商談準備として、アジェンダ・聞くべき観点の整理と、提案スライドの作成をお願いします。
## 前提
- 事前にお客様から課題をヒアリング済みです。
- テンプレートとして営業用資料があります(添付)。
## 実現したいこと
- お客様の課題に沿った提案スライドの作成
- 添付の営業資料と参考情報の中から、お客様の課題に即したポイントを抽出し、それに沿ったスライドを作成してください
- 営業資料の情報が古い可能性がある箇所は、外部の公式データをWebで参照して更新してください
- 商談前に聞くべき内容を整理し、アジェンダを作成してください
## お客様の課題
○○○○○○○○○○○○○○○○○○○○○○○○○○○○○
○○○○○○○○○○○○○○○○○○○○○○○○○○○○○
## 作成してほしい成果物
1. 商談用のアジェンダと、聞くべき観点の整理(Googleドキュメント)
2. 提案スライド(Googleスライド)
## 参考情報
以下の記事に、ClaudeのTeamプランとEnterpriseプランの比較がまとまっています。
<参考記事のURL>
成果物1:アジェンダ・聞くべき観点の整理
まず、事前にヒアリングしていたお客様の課題をもとに、商談で確認すべき観点を整理してもらい、アジェンダとしてGoogleドキュメントにまとめてもらいました。
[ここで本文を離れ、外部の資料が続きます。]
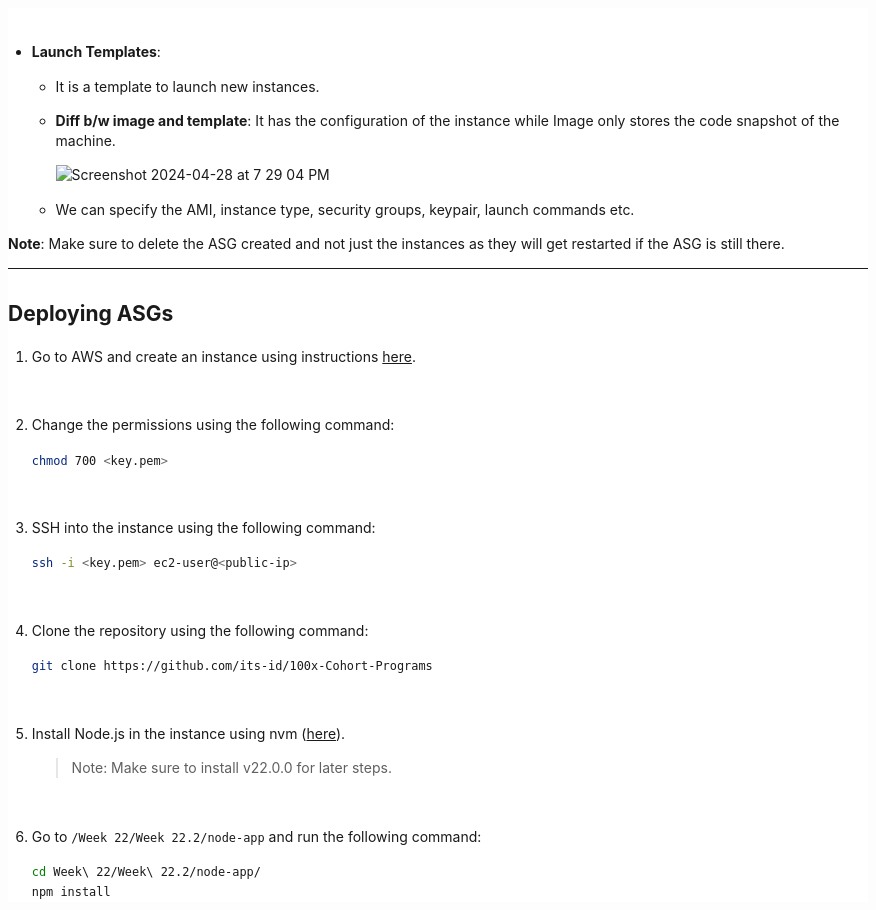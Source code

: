 <br>

- **Launch Templates**:

  - It is a template to launch new instances.
  - **Diff b/w image and template**: It has the configuration of the instance while Image only stores the code snapshot of the machine.

    <img width="600" alt="Screenshot 2024-04-28 at 7 29 04 PM" src="https://github.com/its-id/100x-Cohort-Programs/assets/60315832/c7240905-26cf-451f-a58b-437fcac78ab3">

    <br>

  - We can specify the AMI, instance type, security groups, keypair, launch commands etc.

**Note**: Make sure to delete the ASG created and not just the instances as they will get restarted if the ASG is still there.

---

## Deploying ASGs

1. Go to AWS and create an instance using instructions [here](https://github.com/its-id/100x-Cohort-Programs/tree/master/Week%2011/Programs/Week%2011.2).

<br>

2. Change the permissions using the following command:

   ```bash
   chmod 700 <key.pem>
   ```

   <br>

3. SSH into the instance using the following command:

   ```bash
   ssh -i <key.pem> ec2-user@<public-ip>
   ```

<br>

4. Clone the repository using the following command:

   ```bash
   git clone https://github.com/its-id/100x-Cohort-Programs
   ```

<br>

5. Install Node.js in the instance using nvm ([here](https://www.digitalocean.com/community/tutorials/how-to-install-node-js-on-ubuntu-20-04#option-3-installing-node-using-the-node-version-manager)).

   > Note: Make sure to install v22.0.0 for later steps.

<br>

6. Go to `/Week 22/Week 22.2/node-app` and run the following command:

   ```bash
   cd Week\ 22/Week\ 22.2/node-app/
   npm install
   ```
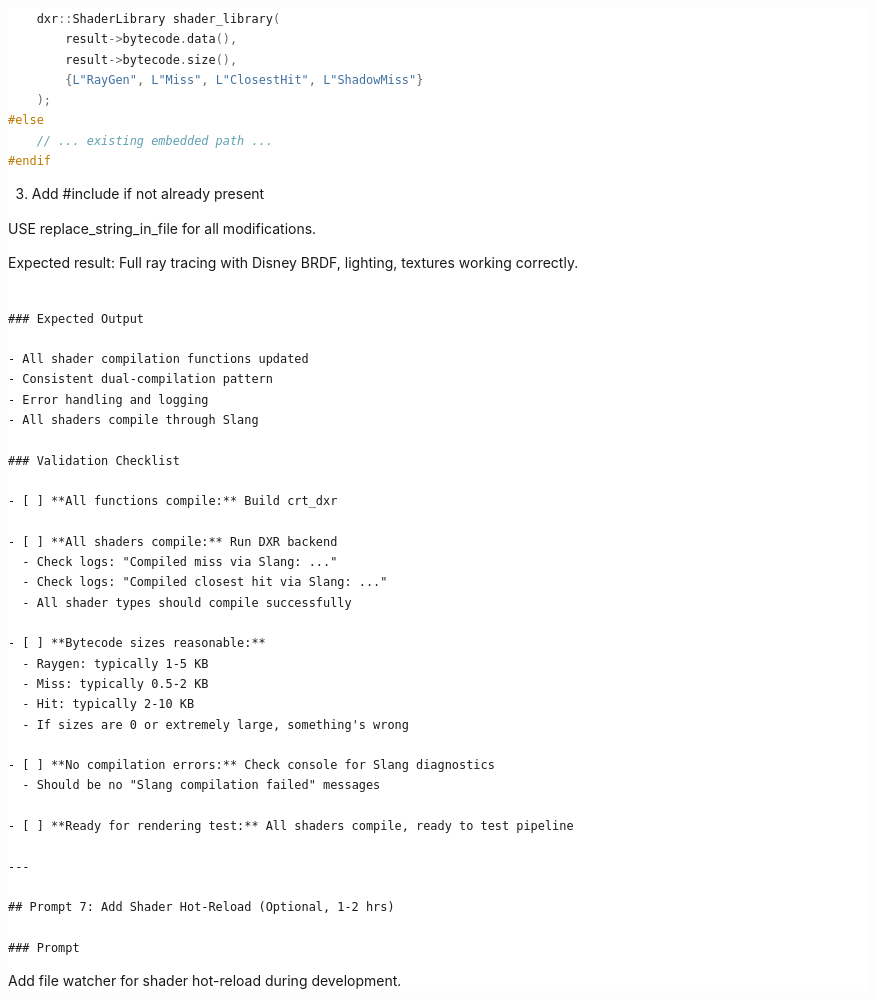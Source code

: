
 ```cpp
    dxr::ShaderLibrary shader_library(
        result->bytecode.data(),
        result->bytecode.size(),
        {L"RayGen", L"Miss", L"ClosestHit", L"ShadowMiss"}
    );
#else
    // ... existing embedded path ...
#endif
```

3. Add #include <sstream> if not already present

USE replace_string_in_file for all modifications.

Expected result: Full ray tracing with Disney BRDF, lighting, textures working correctly.
```

### Expected Output

- All shader compilation functions updated
- Consistent dual-compilation pattern
- Error handling and logging
- All shaders compile through Slang

### Validation Checklist

- [ ] **All functions compile:** Build crt_dxr

- [ ] **All shaders compile:** Run DXR backend
  - Check logs: "Compiled miss via Slang: ..."
  - Check logs: "Compiled closest hit via Slang: ..."
  - All shader types should compile successfully

- [ ] **Bytecode sizes reasonable:** 
  - Raygen: typically 1-5 KB
  - Miss: typically 0.5-2 KB
  - Hit: typically 2-10 KB
  - If sizes are 0 or extremely large, something's wrong

- [ ] **No compilation errors:** Check console for Slang diagnostics
  - Should be no "Slang compilation failed" messages

- [ ] **Ready for rendering test:** All shaders compile, ready to test pipeline

---

## Prompt 7: Add Shader Hot-Reload (Optional, 1-2 hrs)

### Prompt

```
Add file watcher for shader hot-reload during development.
事前に「当日何を聞くべきか」が言語化されていると、商談中は、お客様との会話そのものに集中できます。
成果物2:営業テンプレートのアレンジ
次に、クラスメソッドのClaude説明資料(テンプレート)をベースに、事前に聞いた課題に沿ったスライドを作成してもらいました。
今回はTeamプランとEnterpriseプランの仕様の違いを訴求することがポイントだったため、その旨をプロンプトで伝えています。出来上がったスライドがこちらです。



やってみて感じたこと
- テンプレートをアレンジする際は、テンプレートの構成と、事前に聞いた課題の要点だけを渡すとスムーズに進みました。情報を絞って渡すことで、狙い通りのスライドが出てきやすくなります。
- ゼロから資料を作るよりも、既存テンプレートを土台にした方が圧倒的に手間が少なく、それでいてお客様に合わせた内容に仕上がりました。
- アジェンダと「聞くべき観点」を事前に整理できたことで、当日はスムーズに打ち合わせを進められました
まとめ
全社共通の資料をそのまま出すのではなく、事前にヒアリングした課題に刺さる資料を追加するためにClaudeに使ってみました。
商談前のヒアリング項目の整理までセットで行うことで、当日は会話に集中できるようになります。